Yes you do, I check the cylinders and they dont look like they have any overspray on them. Even the spark plug threads towards the bottom have hardly any paint on it so I think that will be ok.
 
Okay, I cant be the only one who has a huge problem with the paint on the oil injection nipples? I mean for christ's sake, how long does it take to wrap a piece of tape around it? 5 seconds per line? Work with me here but an average novice could possibly just reattach the oil lines and not take that paint out of the nipple like kicker will have to, and then the brand new engine is going to roast because the rebuilder either couldnt take 30 seconds MAX to cover it like any normal person would do, i hope he put more care into the rest of the engine than he did the paintjob, because that is just pitifull to me.... you pay all of this money to get your ski back and the motor should be ready to drop in, you shouldnt have to do more work to it.

At this point I dont care if they paint my engine with a brush and roller.

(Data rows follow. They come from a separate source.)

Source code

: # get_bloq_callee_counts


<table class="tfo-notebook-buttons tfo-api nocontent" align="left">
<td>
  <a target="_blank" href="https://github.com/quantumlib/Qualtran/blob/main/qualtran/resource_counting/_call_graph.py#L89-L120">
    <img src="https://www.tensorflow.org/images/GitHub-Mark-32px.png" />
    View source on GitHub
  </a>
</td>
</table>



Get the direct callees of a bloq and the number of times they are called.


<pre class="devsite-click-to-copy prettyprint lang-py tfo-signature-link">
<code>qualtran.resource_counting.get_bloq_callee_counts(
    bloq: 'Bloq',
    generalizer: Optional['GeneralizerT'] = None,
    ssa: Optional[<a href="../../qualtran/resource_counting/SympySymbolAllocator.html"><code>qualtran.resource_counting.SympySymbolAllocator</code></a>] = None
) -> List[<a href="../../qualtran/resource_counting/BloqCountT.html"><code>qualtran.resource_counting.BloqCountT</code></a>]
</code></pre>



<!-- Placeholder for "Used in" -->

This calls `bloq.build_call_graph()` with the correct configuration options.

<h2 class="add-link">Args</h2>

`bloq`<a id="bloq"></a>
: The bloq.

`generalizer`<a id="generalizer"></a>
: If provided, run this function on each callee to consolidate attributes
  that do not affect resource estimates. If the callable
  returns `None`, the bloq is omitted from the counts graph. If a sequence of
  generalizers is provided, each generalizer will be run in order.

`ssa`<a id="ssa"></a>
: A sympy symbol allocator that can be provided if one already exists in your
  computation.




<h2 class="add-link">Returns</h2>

I can buy a can of Krylon for $5. In regards to the oil fittings they were probably confused because you typically remove the rotary valve cover prior to shipping. When my engine finally arrives after waiting 7 months I will post pics.
 
You saw what racer had to do when his motor got some fisheyes and runs. You may be able to sand runs and then hit it with some paint, but what paint is used on that. It might be hard to find the same color that they used.
I was thinking of just redoing the whole thing then colour doesn't matter too much, I am not sure if the paint will stick, I was going to use the Duplicolor wheel paint. Thats what I sprayed the mag cover and starter with already.
 
I use the poor mans alignment method. No issues to date. (All mine are also carbon seals).

Shame they painted up the oil lines.

I didn't like the serial being painted over either, but I'm also picky.

Test your starter before you drop this in the hull.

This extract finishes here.